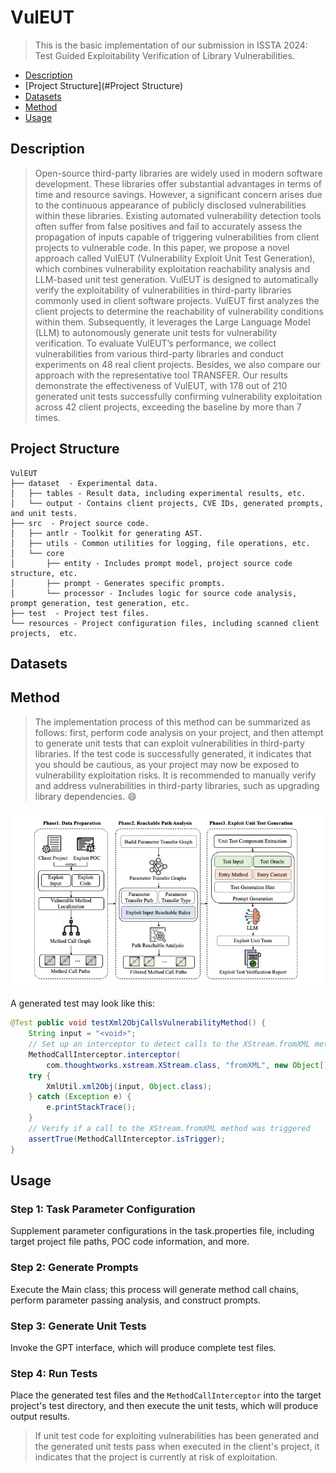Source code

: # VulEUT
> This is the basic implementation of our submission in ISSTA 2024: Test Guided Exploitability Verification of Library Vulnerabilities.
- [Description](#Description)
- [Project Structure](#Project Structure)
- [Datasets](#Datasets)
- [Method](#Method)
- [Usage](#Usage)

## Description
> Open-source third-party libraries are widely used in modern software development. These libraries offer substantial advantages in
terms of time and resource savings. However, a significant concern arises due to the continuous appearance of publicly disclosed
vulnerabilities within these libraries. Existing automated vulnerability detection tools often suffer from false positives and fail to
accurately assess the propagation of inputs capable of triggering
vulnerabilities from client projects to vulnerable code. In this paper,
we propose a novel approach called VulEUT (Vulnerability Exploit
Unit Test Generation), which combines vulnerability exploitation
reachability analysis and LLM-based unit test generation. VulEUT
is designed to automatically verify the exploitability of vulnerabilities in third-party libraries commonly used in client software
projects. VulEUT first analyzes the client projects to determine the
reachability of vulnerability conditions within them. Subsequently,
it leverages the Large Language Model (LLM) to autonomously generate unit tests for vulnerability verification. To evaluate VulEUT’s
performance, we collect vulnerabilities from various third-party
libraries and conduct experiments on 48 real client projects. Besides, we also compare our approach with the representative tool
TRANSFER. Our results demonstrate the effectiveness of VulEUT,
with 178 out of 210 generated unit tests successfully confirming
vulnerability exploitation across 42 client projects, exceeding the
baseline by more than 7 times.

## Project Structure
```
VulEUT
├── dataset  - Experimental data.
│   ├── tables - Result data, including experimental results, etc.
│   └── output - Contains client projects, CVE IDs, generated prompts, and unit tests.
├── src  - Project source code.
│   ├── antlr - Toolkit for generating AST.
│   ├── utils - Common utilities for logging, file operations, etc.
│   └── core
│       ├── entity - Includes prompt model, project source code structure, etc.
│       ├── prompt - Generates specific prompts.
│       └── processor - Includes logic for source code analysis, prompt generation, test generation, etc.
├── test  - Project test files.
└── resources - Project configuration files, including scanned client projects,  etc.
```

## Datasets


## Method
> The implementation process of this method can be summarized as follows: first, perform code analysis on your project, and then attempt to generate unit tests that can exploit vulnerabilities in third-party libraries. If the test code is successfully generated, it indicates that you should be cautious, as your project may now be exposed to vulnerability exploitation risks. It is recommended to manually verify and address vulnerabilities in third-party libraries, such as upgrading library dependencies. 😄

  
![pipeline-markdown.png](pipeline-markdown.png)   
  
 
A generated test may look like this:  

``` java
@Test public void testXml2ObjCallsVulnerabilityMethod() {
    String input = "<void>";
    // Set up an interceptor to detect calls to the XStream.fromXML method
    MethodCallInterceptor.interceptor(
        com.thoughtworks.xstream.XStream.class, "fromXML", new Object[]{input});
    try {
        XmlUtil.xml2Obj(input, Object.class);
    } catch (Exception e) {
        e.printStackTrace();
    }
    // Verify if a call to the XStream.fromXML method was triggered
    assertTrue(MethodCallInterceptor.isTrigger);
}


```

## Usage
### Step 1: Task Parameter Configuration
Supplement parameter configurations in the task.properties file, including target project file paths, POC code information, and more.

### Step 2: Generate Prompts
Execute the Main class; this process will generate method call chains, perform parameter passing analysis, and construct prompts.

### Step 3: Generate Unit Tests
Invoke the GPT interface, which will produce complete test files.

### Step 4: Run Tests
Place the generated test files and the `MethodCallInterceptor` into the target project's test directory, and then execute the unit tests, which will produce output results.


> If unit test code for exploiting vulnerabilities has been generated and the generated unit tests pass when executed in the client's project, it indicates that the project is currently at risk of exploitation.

EXERCISE AIM: Copy out, word for word, only the lines from the one with "Place the generated" through the last line of the material above.

WRITTEN RESPONSE:
Place the generated test files and the `MethodCallInterceptor` into the target project's test directory, and then execute the unit tests, which will produce output results.


> If unit test code for exploiting vulnerabilities has been generated and the generated unit tests pass when executed in the client's project, it indicates that the project is currently at risk of exploitation.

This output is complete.